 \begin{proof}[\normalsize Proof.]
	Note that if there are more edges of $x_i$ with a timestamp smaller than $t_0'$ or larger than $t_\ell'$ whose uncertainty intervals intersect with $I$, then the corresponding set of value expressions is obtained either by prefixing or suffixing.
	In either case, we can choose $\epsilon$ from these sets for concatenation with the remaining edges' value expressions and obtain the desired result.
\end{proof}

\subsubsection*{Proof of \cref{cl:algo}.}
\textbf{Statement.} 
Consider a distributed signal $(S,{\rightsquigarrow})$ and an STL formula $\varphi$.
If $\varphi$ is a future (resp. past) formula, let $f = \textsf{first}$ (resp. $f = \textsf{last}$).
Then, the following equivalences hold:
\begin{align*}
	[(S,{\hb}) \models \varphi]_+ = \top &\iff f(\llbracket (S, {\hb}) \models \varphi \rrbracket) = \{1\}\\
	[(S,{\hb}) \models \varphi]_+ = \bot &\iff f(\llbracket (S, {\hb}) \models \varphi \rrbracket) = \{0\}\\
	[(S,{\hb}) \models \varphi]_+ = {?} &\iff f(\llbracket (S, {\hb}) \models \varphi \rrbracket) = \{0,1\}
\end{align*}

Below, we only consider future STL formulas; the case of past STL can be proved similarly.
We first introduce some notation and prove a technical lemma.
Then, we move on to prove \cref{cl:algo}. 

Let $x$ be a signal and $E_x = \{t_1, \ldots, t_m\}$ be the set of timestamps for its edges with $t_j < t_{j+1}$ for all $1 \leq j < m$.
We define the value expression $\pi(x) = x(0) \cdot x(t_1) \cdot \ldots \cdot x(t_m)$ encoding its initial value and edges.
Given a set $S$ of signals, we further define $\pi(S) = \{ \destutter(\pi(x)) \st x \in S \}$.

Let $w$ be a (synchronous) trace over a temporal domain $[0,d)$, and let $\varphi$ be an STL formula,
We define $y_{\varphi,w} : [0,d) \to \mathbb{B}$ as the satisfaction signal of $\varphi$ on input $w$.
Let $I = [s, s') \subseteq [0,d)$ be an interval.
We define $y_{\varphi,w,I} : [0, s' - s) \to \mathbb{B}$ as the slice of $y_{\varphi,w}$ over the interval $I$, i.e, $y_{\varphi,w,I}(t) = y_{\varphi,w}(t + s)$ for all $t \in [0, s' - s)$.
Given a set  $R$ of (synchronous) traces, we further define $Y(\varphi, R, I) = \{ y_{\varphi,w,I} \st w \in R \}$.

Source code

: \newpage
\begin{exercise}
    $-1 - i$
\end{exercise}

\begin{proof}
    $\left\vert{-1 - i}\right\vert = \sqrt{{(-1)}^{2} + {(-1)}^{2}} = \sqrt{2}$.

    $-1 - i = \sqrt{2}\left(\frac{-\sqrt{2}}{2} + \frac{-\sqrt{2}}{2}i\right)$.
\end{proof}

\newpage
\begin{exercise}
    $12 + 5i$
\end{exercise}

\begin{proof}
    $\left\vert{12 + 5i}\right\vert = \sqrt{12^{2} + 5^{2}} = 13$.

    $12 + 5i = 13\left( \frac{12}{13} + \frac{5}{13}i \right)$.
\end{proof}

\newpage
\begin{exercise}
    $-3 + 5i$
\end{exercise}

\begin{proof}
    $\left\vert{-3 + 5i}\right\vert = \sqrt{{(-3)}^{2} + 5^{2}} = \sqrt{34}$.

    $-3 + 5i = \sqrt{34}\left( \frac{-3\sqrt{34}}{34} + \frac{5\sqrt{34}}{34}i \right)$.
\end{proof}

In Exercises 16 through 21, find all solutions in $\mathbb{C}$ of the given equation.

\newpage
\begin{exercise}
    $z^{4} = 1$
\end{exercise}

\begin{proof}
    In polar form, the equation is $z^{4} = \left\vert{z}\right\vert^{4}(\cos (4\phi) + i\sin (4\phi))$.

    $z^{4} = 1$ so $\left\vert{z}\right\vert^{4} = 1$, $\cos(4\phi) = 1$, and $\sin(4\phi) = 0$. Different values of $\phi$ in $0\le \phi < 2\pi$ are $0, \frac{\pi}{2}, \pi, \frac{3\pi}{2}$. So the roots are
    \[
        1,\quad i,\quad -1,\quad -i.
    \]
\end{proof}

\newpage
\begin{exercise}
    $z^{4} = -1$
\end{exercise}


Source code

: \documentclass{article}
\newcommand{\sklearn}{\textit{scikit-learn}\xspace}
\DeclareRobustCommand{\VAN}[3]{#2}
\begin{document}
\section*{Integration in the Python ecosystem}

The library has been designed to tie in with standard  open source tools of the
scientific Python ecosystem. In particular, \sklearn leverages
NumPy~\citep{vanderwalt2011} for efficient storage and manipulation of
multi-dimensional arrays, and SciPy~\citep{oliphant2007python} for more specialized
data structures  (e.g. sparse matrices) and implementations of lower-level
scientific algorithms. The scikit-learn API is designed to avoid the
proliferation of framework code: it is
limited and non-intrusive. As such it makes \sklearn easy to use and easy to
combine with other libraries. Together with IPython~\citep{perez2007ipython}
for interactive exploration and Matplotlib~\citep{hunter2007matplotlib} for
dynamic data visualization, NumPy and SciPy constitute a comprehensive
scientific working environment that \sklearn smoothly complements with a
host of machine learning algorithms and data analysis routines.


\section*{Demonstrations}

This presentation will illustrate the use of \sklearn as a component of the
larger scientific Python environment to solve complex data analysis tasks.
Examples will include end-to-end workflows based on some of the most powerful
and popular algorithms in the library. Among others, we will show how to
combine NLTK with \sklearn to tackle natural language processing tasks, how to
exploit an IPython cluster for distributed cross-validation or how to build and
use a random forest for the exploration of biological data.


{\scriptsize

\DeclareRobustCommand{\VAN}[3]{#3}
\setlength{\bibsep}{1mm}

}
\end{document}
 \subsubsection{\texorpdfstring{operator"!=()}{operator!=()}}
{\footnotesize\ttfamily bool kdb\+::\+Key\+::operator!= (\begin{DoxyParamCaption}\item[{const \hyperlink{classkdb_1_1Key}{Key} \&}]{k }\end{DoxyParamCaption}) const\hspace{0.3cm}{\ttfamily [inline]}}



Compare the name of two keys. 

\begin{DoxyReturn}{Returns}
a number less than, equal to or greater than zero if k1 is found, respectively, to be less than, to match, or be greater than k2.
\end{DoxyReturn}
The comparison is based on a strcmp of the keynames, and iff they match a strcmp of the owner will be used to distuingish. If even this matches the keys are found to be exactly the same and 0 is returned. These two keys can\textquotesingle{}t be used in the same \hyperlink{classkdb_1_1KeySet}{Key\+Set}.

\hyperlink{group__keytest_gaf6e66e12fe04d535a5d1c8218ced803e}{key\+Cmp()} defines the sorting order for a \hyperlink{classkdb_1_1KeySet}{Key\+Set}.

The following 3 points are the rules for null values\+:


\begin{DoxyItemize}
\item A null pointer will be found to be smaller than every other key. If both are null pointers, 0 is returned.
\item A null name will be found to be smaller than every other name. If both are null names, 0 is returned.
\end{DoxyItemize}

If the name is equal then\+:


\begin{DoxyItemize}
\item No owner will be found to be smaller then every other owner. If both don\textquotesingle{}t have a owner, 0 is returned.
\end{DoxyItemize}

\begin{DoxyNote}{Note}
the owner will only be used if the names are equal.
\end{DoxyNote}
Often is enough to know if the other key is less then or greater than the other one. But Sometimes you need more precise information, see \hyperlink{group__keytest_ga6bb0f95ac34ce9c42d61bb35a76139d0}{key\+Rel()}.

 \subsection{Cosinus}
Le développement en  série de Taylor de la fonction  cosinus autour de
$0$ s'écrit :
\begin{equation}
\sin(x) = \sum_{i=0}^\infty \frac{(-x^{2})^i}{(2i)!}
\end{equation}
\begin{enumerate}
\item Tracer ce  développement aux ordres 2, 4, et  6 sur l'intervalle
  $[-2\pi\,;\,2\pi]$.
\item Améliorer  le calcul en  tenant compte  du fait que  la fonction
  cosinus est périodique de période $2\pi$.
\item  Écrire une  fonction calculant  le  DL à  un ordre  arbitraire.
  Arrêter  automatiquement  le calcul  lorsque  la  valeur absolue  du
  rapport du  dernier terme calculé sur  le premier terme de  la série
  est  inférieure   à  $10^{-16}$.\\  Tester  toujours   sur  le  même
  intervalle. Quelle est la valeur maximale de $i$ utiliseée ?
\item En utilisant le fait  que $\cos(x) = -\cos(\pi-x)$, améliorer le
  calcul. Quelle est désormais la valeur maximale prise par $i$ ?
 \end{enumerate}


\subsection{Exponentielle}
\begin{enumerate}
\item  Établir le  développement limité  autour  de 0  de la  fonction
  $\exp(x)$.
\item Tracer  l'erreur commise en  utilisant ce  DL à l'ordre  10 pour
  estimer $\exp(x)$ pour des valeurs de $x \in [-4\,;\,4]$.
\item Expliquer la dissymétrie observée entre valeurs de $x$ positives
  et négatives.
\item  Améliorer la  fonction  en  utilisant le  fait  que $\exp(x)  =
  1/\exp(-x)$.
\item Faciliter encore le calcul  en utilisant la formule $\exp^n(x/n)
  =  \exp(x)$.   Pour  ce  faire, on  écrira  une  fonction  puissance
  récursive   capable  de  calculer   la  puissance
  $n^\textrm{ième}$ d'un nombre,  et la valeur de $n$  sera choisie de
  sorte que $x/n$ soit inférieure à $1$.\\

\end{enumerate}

**HOW TO COMPLETE THIS TASK**
When the word "equation" occurs in a line above, list that line.

**EXERCISE ANSWER**
In Exercises 16 through 21, find all solutions in $\mathbb{C}$ of the given equation.
    In polar form, the equation is $z^{4} = \left\vert{z}\right\vert^{4}(\cos (4\phi) + i\sin (4\phi))$.
\begin{equation}
\end{equation}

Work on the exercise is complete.